◆ **Work order**
Return each line below holding the string "which".

[Saved entries]
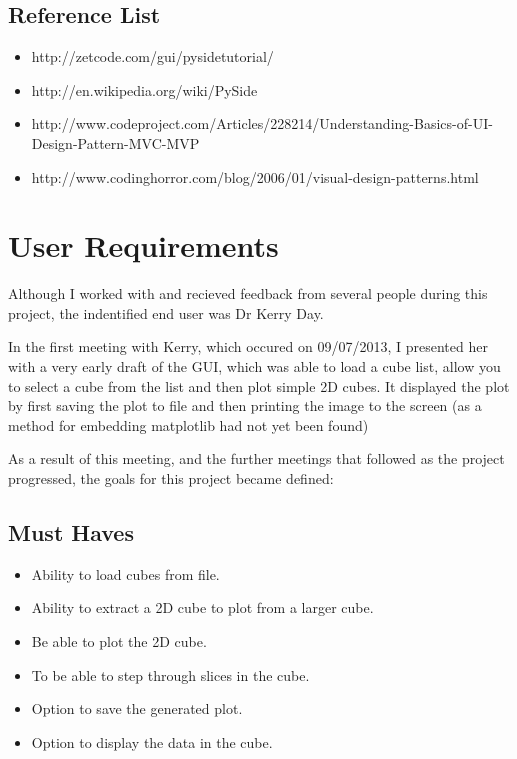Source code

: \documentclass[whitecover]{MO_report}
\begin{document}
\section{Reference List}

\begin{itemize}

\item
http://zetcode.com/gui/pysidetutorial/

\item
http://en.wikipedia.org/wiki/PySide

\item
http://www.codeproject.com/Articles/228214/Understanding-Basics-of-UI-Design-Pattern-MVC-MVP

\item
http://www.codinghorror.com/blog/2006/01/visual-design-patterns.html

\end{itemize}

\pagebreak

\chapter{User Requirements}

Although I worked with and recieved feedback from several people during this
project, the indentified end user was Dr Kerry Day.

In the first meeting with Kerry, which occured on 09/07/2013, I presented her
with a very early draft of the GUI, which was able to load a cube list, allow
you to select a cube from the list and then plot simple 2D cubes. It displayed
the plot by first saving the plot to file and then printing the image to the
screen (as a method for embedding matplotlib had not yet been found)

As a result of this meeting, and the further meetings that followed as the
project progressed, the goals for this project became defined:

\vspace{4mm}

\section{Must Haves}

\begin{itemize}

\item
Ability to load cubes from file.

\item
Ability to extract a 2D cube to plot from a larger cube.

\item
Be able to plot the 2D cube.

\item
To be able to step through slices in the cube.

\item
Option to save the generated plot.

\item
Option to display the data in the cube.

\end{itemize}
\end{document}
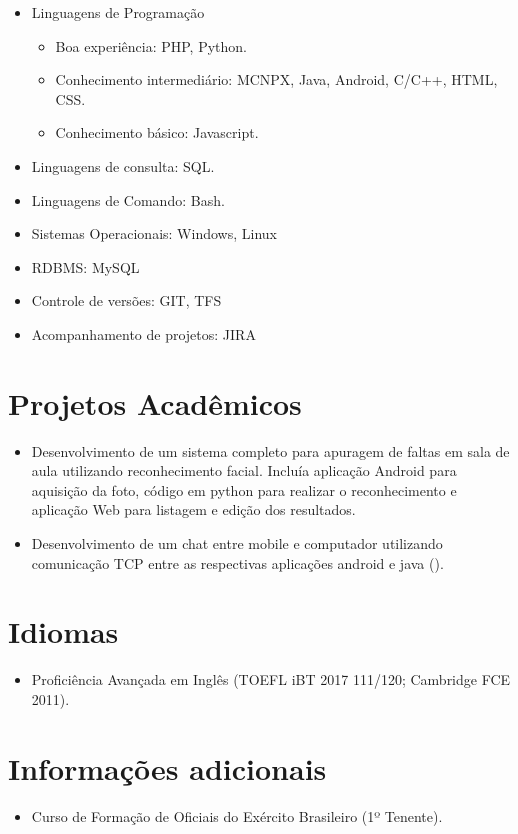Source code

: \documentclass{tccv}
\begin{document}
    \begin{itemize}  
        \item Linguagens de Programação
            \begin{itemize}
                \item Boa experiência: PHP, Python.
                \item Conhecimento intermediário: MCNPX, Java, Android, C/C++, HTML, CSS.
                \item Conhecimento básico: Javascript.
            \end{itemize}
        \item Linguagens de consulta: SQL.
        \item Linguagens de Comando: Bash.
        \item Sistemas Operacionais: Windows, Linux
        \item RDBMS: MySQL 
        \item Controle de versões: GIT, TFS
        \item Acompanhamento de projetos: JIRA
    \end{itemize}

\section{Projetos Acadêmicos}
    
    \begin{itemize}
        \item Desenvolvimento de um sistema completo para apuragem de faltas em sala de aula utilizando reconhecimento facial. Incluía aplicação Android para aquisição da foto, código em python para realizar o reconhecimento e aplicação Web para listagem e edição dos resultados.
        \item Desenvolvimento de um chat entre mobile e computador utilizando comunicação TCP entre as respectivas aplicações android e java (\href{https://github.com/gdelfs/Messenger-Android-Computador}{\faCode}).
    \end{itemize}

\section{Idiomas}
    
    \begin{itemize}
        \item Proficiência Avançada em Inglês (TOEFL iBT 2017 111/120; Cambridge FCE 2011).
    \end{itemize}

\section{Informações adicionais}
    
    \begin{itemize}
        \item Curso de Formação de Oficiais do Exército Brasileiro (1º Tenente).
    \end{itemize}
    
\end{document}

◆ **Task answer**
In the first meeting with Kerry, which occured on 09/07/2013, I presented her
with a very early draft of the GUI, which was able to load a cube list, allow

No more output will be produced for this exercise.